** Task brief **
Could you repeat the data word for word while skipping the pictures?

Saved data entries
>>>
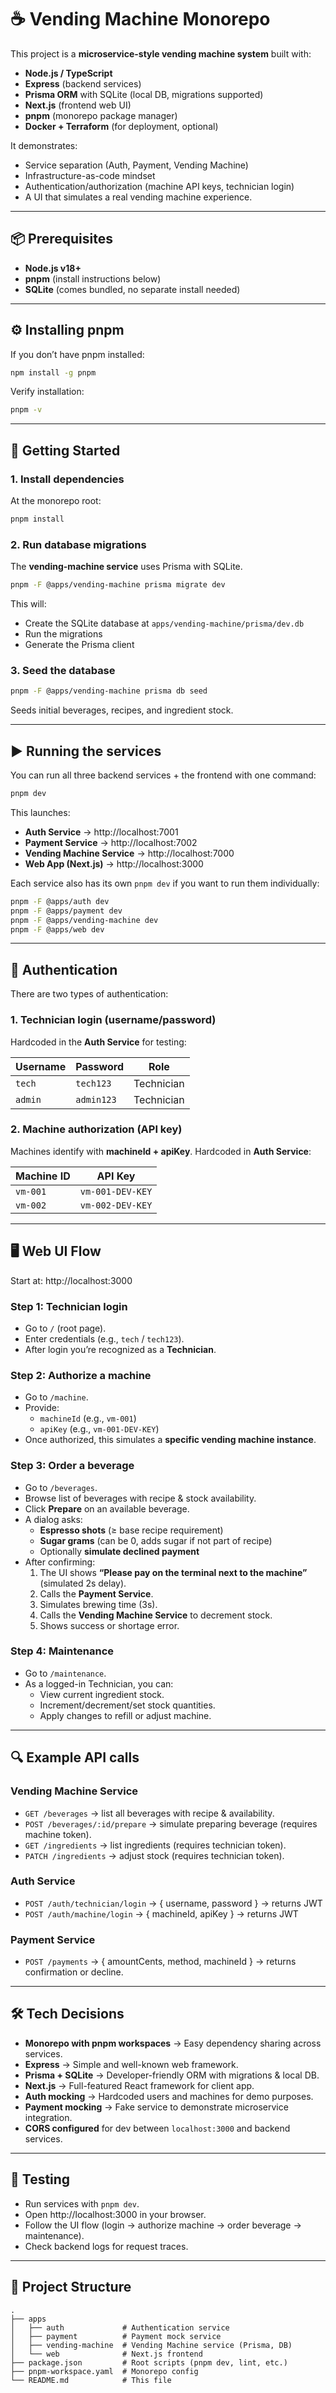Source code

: # ☕ Vending Machine Monorepo

This project is a **microservice-style vending machine system** built with:

- **Node.js / TypeScript**  
- **Express** (backend services)  
- **Prisma ORM** with SQLite (local DB, migrations supported)  
- **Next.js** (frontend web UI)  
- **pnpm** (monorepo package manager)  
- **Docker + Terraform** (for deployment, optional)

It demonstrates:
- Service separation (Auth, Payment, Vending Machine)
- Infrastructure-as-code mindset
- Authentication/authorization (machine API keys, technician login)
- A UI that simulates a real vending machine experience.

---

## 📦 Prerequisites

- **Node.js v18+**
- **pnpm** (install instructions below)
- **SQLite** (comes bundled, no separate install needed)

---

## ⚙️ Installing pnpm

If you don’t have pnpm installed:

```bash
npm install -g pnpm
```

Verify installation:

```bash
pnpm -v
```

---

## 🚀 Getting Started

### 1. Install dependencies

At the monorepo root:

```bash
pnpm install
```

### 2. Run database migrations

The **vending-machine service** uses Prisma with SQLite.

```bash
pnpm -F @apps/vending-machine prisma migrate dev
```

This will:
- Create the SQLite database at `apps/vending-machine/prisma/dev.db`
- Run the migrations
- Generate the Prisma client

### 3. Seed the database

```bash
pnpm -F @apps/vending-machine prisma db seed
```

Seeds initial beverages, recipes, and ingredient stock.

---

## ▶️ Running the services

You can run all three backend services + the frontend with one command:

```bash
pnpm dev
```

This launches:

- **Auth Service** → http://localhost:7001  
- **Payment Service** → http://localhost:7002  
- **Vending Machine Service** → http://localhost:7000  
- **Web App (Next.js)** → http://localhost:3000  

Each service also has its own `pnpm dev` if you want to run them individually:

```bash
pnpm -F @apps/auth dev
pnpm -F @apps/payment dev
pnpm -F @apps/vending-machine dev
pnpm -F @apps/web dev
```

---

## 🔑 Authentication

There are two types of authentication:

### 1. Technician login (username/password)

Hardcoded in the **Auth Service** for testing:

| Username | Password   | Role        |
|----------|------------|-------------|
| `tech`   | `tech123`  | Technician  |
| `admin`  | `admin123` | Technician  |

### 2. Machine authorization (API key)

Machines identify with **machineId + apiKey**. Hardcoded in **Auth Service**:

| Machine ID | API Key         |
|------------|-----------------|
| `vm-001`   | `vm-001-DEV-KEY`|
| `vm-002`   | `vm-002-DEV-KEY`|

---

## 🖥️ Web UI Flow

Start at: http://localhost:3000

### Step 1: Technician login
- Go to `/` (root page).
- Enter credentials (e.g., `tech` / `tech123`).
- After login you’re recognized as a **Technician**.

### Step 2: Authorize a machine
- Go to `/machine`.
- Provide:
  - `machineId` (e.g., `vm-001`)
  - `apiKey` (e.g., `vm-001-DEV-KEY`)
- Once authorized, this simulates a **specific vending machine instance**.

### Step 3: Order a beverage
- Go to `/beverages`.
- Browse list of beverages with recipe & stock availability.
- Click **Prepare** on an available beverage.
- A dialog asks:
  - **Espresso shots** (≥ base recipe requirement)
  - **Sugar grams** (can be 0, adds sugar if not part of recipe)
  - Optionally **simulate declined payment**
- After confirming:
  1. The UI shows **“Please pay on the terminal next to the machine”** (simulated 2s delay).
  2. Calls the **Payment Service**.
  3. Simulates brewing time (3s).
  4. Calls the **Vending Machine Service** to decrement stock.
  5. Shows success or shortage error.

### Step 4: Maintenance
- Go to `/maintenance`.
- As a logged-in Technician, you can:
  - View current ingredient stock.
  - Increment/decrement/set stock quantities.
  - Apply changes to refill or adjust machine.

---

## 🔍 Example API calls

### Vending Machine Service
- `GET /beverages` → list all beverages with recipe & availability.
- `POST /beverages/:id/prepare` → simulate preparing beverage (requires machine token).
- `GET /ingredients` → list ingredients (requires technician token).
- `PATCH /ingredients` → adjust stock (requires technician token).

### Auth Service
- `POST /auth/technician/login` → { username, password } → returns JWT
- `POST /auth/machine/login` → { machineId, apiKey } → returns JWT

### Payment Service
- `POST /payments` → { amountCents, method, machineId } → returns confirmation or decline.

---

## 🛠️ Tech Decisions

- **Monorepo with pnpm workspaces** → Easy dependency sharing across services.
- **Express** → Simple and well-known web framework.
- **Prisma + SQLite** → Developer-friendly ORM with migrations & local DB.
- **Next.js** → Full-featured React framework for client app.
- **Auth mocking** → Hardcoded users and machines for demo purposes.
- **Payment mocking** → Fake service to demonstrate microservice integration.
- **CORS configured** for dev between `localhost:3000` and backend services.

---

## 🧪 Testing

- Run services with `pnpm dev`.
- Open http://localhost:3000 in your browser.
- Follow the UI flow (login → authorize machine → order beverage → maintenance).
- Check backend logs for request traces.

---

## 📂 Project Structure

```
.
├── apps
│   ├── auth             # Authentication service
│   ├── payment          # Payment mock service
│   ├── vending-machine  # Vending Machine service (Prisma, DB)
│   └── web              # Next.js frontend
├── package.json         # Root scripts (pnpm dev, lint, etc.)
├── pnpm-workspace.yaml  # Monorepo config
└── README.md            # This file
```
<<<
** Solution for this exercise **
Source code

: # ☕ Vending Machine Monorepo

This project is a **microservice-style vending machine system** built with:

- **Node.js / TypeScript**  
- **Express** (backend services)  
- **Prisma ORM** with SQLite (local DB, migrations supported)  
- **Next.js** (frontend web UI)  
- **pnpm** (monorepo package manager)  
- **Docker + Terraform** (for deployment, optional)

It demonstrates:
- Service separation (Auth, Payment, Vending Machine)
- Infrastructure-as-code mindset
- Authentication/authorization (machine API keys, technician login)
- A UI that simulates a real vending machine experience.

---

## 📦 Prerequisites

- **Node.js v18+**
- **pnpm** (install instructions below)
- **SQLite** (comes bundled, no separate install needed)

---

## ⚙️ Installing pnpm

If you don’t have pnpm installed:

```bash
npm install -g pnpm
```

Verify installation:

```bash
pnpm -v
```

---

## 🚀 Getting Started

### 1. Install dependencies

At the monorepo root:

```bash
pnpm install
```

### 2. Run database migrations

The **vending-machine service** uses Prisma with SQLite.

```bash
pnpm -F @apps/vending-machine prisma migrate dev
```

This will:
- Create the SQLite database at `apps/vending-machine/prisma/dev.db`
- Run the migrations
- Generate the Prisma client

### 3. Seed the database

```bash
pnpm -F @apps/vending-machine prisma db seed
```

Seeds initial beverages, recipes, and ingredient stock.

---

## ▶️ Running the services

You can run all three backend services + the frontend with one command:

```bash
pnpm dev
```

This launches:

- **Auth Service** → http://localhost:7001  
- **Payment Service** → http://localhost:7002  
- **Vending Machine Service** → http://localhost:7000  
- **Web App (Next.js)** → http://localhost:3000  

Each service also has its own `pnpm dev` if you want to run them individually:

```bash
pnpm -F @apps/auth dev
pnpm -F @apps/payment dev
pnpm -F @apps/vending-machine dev
pnpm -F @apps/web dev
```

---

## 🔑 Authentication

There are two types of authentication:

### 1. Technician login (username/password)

Hardcoded in the **Auth Service** for testing:

| Username | Password   | Role        |
|----------|------------|-------------|
| `tech`   | `tech123`  | Technician  |
| `admin`  | `admin123` | Technician  |

### 2. Machine authorization (API key)

Machines identify with **machineId + apiKey**. Hardcoded in **Auth Service**:

| Machine ID | API Key         |
|------------|-----------------|
| `vm-001`   | `vm-001-DEV-KEY`|
| `vm-002`   | `vm-002-DEV-KEY`|

---

## 🖥️ Web UI Flow

Start at: http://localhost:3000

### Step 1: Technician login
- Go to `/` (root page).
- Enter credentials (e.g., `tech` / `tech123`).
- After login you’re recognized as a **Technician**.

### Step 2: Authorize a machine
- Go to `/machine`.
- Provide:
  - `machineId` (e.g., `vm-001`)
  - `apiKey` (e.g., `vm-001-DEV-KEY`)
- Once authorized, this simulates a **specific vending machine instance**.

### Step 3: Order a beverage
- Go to `/beverages`.
- Browse list of beverages with recipe & stock availability.
- Click **Prepare** on an available beverage.
- A dialog asks:
  - **Espresso shots** (≥ base recipe requirement)
  - **Sugar grams** (can be 0, adds sugar if not part of recipe)
  - Optionally **simulate declined payment**
- After confirming:
  1. The UI shows **“Please pay on the terminal next to the machine”** (simulated 2s delay).
  2. Calls the **Payment Service**.
  3. Simulates brewing time (3s).
  4. Calls the **Vending Machine Service** to decrement stock.
  5. Shows success or shortage error.

### Step 4: Maintenance
- Go to `/maintenance`.
- As a logged-in Technician, you can:
  - View current ingredient stock.
  - Increment/decrement/set stock quantities.
  - Apply changes to refill or adjust machine.

---

## 🔍 Example API calls

### Vending Machine Service
- `GET /beverages` → list all beverages with recipe & availability.
- `POST /beverages/:id/prepare` → simulate preparing beverage (requires machine token).
- `GET /ingredients` → list ingredients (requires technician token).
- `PATCH /ingredients` → adjust stock (requires technician token).

### Auth Service
- `POST /auth/technician/login` → { username, password } → returns JWT
- `POST /auth/machine/login` → { machineId, apiKey } → returns JWT

### Payment Service
- `POST /payments` → { amountCents, method, machineId } → returns confirmation or decline.

---

## 🛠️ Tech Decisions

- **Monorepo with pnpm workspaces** → Easy dependency sharing across services.
- **Express** → Simple and well-known web framework.
- **Prisma + SQLite** → Developer-friendly ORM with migrations & local DB.
- **Next.js** → Full-featured React framework for client app.
- **Auth mocking** → Hardcoded users and machines for demo purposes.
- **Payment mocking** → Fake service to demonstrate microservice integration.
- **CORS configured** for dev between `localhost:3000` and backend services.

---

## 🧪 Testing

- Run services with `pnpm dev`.
- Open http://localhost:3000 in your browser.
- Follow the UI flow (login → authorize machine → order beverage → maintenance).
- Check backend logs for request traces.

---

## 📂 Project Structure

```
.
├── apps
│   ├── auth             # Authentication service
│   ├── payment          # Payment mock service
│   ├── vending-machine  # Vending Machine service (Prisma, DB)
│   └── web              # Next.js frontend
├── package.json         # Root scripts (pnpm dev, lint, etc.)
├── pnpm-workspace.yaml  # Monorepo config
└── README.md            # This file
```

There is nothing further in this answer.